Tanto Skinner como sus seguidores fueron complicando los experimentos llegando a interesantes conclusiones sobre la forma en que los animales desaprendían y las falsas asociaciones que establecían.
Hace 65 años, los investigadores de la Universidad de McGill de Montreal (Canadá) Peter Milner y James Olds se basaron en esta idea para diseñar un experimento neurocientífico parecido pero mucho más interesante. Implantaron electrodos en el cerebro de una rata y la introdujeron en una caja. Habían nombrado las esquinas con las letras A, B, C y D y cada vez que el animal pasaba por la esquina A le aplicaban una pequeña descarga eléctrica por medio de unos cables unidos a los electrodos.
En teoría los científicos estaban interesados en estudiar el papel del encéfalo y habían tratado de ubicar los electrodos en una zona que, según pensaban, podría estar relacionada con el sueño y la vigilia. Sin embargo, habían cometido un error de precisión y en realidad lo que estaban haciendo era estimular una región denominada septum pellucidum, cuyas funciones son muy diversas.
Nada más comenzar el experimento, la rata aprendió rápidamente lo que ocurría y comenzó a acudir repetidamente al rincón A hasta que se quedó dormida. Al día siguiente seguía teniendo predilección por esa esquina, pero Milner y Olds optaron por cambiar y empezaron a aplicar las descargas sólo si el roedor se iba a la esquina B. El animal apenas tardó unos minutos en entender el nuevo mecanismo y en mostrar su preferencia por ese nuevo rincón.

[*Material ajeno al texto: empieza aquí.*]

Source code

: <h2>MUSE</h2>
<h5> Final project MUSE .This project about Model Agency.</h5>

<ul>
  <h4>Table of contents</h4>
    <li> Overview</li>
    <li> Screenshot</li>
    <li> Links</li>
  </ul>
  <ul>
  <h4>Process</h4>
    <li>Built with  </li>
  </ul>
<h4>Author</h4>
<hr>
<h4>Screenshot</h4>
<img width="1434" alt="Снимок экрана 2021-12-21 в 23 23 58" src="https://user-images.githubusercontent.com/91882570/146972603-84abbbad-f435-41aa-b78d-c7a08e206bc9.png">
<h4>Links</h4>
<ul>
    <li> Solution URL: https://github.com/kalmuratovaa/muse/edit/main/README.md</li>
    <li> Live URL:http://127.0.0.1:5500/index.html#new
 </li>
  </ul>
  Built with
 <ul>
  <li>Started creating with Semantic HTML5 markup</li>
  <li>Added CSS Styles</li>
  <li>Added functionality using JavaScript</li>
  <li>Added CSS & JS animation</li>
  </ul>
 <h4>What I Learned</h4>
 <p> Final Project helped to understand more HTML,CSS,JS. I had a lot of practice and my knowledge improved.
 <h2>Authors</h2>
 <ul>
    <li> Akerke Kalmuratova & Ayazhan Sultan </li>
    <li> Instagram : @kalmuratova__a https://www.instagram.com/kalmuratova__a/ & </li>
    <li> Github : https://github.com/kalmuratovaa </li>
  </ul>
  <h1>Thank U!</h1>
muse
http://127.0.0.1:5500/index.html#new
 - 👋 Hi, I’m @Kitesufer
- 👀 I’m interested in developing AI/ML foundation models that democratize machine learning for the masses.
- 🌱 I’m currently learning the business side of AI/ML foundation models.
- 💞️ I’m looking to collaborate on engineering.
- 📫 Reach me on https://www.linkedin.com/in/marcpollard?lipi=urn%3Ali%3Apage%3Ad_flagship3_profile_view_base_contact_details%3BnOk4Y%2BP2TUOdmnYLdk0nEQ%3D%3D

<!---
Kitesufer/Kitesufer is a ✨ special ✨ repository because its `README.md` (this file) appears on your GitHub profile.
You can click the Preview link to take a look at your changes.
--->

Los investigadores no sabían muy bien qué era lo que habían encontrado: pensaban que podría tratarse de alguna zona cerebral relacionada con la curiosidad. Y decidieron darles el poder a las ratas. Al igual que en el experimento de Skinner, colocaron una palanca dentro de la caja, de manera que el roedor allí encerrado podría accionarla a su gusto para obtener el estímulo eléctrico en su cerebro.
Dos descargas por segundo
Ahí fue cuando la cosa se desmadró. Las ratas llegaron a pulsar hasta 7.000 veces por hora, casi dos veces por segundo. "Lo que estimulaban no era un ‘centro de la curiosidad’, sino un centro de la recompensa, un circuito del placer cuya activación era mucho más potente que cualquier estímulo natural", explica David Linden en el libro La brújula del placer.
El resultado fue que las ratas no comían aunque tuvieran hambre y no bebían aunque tuvieran sed. Las hembras abandonaban a sus crías para dedicarse a pulsar la palanca. Los machos pasaban de las hembras en celo y eran capaces de cruzar una valla electrificada que les aplicaba otro tipo de descargas, en este caso dolorosas, con tal de llegar hasta aquella fuente de gozo. Todas morían de inanición si permanecían demasiado tiempo en la caja, porque aquella actividad les impedía realizar cualquier otra tarea básica.
Hoy sabemos que el circuito del placer se activa por motivos como el sexo, la comida, las drogas, la música, el deporte e incluso la ayuda a los demás o recibir su aprobación.
Sin embargo, la idea de que la conducta podía estar tan determinada por el placer no era fácil de aceptar en la década de los 50 y tampoco que los mecanismos que podían explicarlo se localizaran en zonas específicas del cerebro. Así que los investigadores canadienses y sus ratas abrieron nuevos caminos a la ciencia aunque fuera por error.